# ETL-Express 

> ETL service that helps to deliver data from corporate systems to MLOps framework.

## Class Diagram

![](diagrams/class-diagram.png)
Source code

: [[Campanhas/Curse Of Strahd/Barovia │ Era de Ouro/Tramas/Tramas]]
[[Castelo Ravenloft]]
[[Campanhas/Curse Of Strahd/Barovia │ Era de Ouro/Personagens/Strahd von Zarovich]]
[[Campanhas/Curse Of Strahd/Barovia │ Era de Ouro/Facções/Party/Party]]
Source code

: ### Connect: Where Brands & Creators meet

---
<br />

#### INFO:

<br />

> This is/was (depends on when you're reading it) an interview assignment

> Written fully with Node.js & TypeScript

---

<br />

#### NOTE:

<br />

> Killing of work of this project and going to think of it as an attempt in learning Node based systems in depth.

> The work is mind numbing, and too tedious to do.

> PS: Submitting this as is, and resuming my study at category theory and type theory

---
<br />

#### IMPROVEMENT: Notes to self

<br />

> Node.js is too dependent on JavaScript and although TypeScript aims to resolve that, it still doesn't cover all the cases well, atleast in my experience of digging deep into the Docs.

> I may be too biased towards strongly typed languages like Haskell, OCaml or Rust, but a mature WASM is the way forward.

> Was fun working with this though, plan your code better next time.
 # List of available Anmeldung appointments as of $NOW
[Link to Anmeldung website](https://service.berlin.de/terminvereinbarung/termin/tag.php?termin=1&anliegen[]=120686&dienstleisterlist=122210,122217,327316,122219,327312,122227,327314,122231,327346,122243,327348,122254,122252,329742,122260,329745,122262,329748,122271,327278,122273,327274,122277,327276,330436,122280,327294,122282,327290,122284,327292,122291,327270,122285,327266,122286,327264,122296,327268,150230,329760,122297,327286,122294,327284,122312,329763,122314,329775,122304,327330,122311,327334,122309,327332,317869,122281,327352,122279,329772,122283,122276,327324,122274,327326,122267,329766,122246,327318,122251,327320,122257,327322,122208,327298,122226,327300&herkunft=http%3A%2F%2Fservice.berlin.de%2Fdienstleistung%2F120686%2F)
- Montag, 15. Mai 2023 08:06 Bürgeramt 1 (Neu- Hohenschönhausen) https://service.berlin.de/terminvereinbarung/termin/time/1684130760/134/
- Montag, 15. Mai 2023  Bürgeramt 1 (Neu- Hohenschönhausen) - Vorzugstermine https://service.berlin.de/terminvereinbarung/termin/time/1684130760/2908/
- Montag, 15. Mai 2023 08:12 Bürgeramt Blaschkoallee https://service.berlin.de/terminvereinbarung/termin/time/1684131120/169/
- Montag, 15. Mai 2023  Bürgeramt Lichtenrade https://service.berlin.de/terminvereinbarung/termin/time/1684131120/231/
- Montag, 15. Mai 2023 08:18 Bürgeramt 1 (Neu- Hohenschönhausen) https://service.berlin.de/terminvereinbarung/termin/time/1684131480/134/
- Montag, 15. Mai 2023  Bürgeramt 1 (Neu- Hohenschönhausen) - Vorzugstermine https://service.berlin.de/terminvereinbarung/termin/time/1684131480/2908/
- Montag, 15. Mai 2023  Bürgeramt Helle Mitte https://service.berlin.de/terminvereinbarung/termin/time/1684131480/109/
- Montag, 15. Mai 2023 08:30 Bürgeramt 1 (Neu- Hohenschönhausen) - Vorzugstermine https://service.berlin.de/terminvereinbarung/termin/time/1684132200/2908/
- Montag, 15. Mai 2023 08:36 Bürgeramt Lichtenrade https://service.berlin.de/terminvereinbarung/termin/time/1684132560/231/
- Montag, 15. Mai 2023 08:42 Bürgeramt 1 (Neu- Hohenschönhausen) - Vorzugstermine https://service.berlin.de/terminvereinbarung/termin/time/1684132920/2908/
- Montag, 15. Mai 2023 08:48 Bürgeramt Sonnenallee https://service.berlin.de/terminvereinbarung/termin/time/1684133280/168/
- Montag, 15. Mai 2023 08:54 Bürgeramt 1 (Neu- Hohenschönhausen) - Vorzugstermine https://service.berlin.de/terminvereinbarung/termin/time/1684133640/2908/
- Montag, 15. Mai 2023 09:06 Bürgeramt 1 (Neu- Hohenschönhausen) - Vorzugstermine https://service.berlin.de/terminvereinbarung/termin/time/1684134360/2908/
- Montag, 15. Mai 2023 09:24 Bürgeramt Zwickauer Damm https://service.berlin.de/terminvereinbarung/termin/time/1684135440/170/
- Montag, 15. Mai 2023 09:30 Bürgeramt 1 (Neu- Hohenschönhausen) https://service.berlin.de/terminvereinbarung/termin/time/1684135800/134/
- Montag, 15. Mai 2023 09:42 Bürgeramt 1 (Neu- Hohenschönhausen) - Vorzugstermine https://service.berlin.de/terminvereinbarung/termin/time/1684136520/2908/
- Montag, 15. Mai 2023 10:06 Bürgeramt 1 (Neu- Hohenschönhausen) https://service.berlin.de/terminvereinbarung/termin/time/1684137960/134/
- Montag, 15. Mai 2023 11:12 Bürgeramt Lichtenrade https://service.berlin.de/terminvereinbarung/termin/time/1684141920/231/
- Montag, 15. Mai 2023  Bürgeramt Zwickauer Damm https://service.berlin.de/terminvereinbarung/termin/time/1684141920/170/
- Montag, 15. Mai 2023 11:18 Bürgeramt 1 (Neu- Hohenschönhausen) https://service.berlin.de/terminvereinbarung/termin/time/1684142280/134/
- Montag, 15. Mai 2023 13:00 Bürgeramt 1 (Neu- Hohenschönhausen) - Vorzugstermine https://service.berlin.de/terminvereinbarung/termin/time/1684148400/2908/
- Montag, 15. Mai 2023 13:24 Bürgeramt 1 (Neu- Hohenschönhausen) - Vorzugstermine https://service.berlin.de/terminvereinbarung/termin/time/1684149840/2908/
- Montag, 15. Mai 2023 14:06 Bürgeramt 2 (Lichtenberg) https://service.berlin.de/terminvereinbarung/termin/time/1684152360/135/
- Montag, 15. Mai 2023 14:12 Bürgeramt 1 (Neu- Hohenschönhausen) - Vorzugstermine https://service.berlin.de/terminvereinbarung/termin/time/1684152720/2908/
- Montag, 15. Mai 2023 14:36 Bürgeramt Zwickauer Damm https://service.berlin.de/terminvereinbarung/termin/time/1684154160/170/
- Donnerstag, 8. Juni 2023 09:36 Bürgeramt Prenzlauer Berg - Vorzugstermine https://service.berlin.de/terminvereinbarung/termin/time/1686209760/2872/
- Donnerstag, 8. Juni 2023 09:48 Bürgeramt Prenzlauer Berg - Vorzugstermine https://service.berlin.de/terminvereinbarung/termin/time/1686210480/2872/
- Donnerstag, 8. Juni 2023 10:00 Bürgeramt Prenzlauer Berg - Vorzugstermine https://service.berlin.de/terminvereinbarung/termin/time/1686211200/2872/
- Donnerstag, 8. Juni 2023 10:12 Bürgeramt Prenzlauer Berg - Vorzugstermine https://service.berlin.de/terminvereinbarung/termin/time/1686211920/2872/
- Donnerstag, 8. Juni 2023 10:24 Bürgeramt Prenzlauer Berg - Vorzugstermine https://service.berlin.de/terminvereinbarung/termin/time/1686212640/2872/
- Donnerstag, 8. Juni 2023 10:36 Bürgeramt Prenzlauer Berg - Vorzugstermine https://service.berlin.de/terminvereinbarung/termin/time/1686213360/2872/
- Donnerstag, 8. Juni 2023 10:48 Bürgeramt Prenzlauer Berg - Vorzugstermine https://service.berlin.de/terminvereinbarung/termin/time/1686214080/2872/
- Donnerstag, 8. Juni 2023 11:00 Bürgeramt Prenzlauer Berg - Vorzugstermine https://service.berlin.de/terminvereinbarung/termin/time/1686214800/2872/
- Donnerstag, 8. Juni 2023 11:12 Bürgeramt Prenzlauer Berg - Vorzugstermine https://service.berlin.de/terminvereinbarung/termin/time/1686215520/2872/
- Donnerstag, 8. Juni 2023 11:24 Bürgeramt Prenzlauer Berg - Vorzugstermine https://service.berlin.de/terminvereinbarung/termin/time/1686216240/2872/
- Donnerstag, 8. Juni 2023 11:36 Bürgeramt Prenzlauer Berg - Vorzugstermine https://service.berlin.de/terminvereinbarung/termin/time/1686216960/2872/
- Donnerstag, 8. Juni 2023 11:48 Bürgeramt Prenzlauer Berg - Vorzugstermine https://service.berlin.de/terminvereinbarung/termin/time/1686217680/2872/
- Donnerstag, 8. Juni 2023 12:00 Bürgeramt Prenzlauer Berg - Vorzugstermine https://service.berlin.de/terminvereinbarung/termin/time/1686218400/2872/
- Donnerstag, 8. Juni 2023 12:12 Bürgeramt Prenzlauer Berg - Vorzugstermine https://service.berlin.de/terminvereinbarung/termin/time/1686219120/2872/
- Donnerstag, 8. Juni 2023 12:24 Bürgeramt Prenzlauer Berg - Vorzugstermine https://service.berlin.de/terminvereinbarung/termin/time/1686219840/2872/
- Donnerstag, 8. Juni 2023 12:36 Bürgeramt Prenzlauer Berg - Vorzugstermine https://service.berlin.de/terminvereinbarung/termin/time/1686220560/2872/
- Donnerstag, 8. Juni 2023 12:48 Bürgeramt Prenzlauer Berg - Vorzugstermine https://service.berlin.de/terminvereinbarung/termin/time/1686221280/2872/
------
• _Requirement_
From the first line of the records above to the line that contains "into the Docs.", quote each line exactly.

• _Your solution_
# ETL-Express 

> ETL service that helps to deliver data from corporate systems to MLOps framework.

## Class Diagram

![](diagrams/class-diagram.png)
Source code

: [[Campanhas/Curse Of Strahd/Barovia │ Era de Ouro/Tramas/Tramas]]
[[Castelo Ravenloft]]
[[Campanhas/Curse Of Strahd/Barovia │ Era de Ouro/Personagens/Strahd von Zarovich]]
[[Campanhas/Curse Of Strahd/Barovia │ Era de Ouro/Facções/Party/Party]]
Source code

: ### Connect: Where Brands & Creators meet

---
<br />

#### INFO:

<br />

> This is/was (depends on when you're reading it) an interview assignment

> Written fully with Node.js & TypeScript

---

<br />

#### NOTE:

<br />

> Killing of work of this project and going to think of it as an attempt in learning Node based systems in depth.

> The work is mind numbing, and too tedious to do.

> PS: Submitting this as is, and resuming my study at category theory and type theory

---
<br />

#### IMPROVEMENT: Notes to self

<br />

> Node.js is too dependent on JavaScript and although TypeScript aims to resolve that, it still doesn't cover all the cases well, atleast in my experience of digging deep into the Docs.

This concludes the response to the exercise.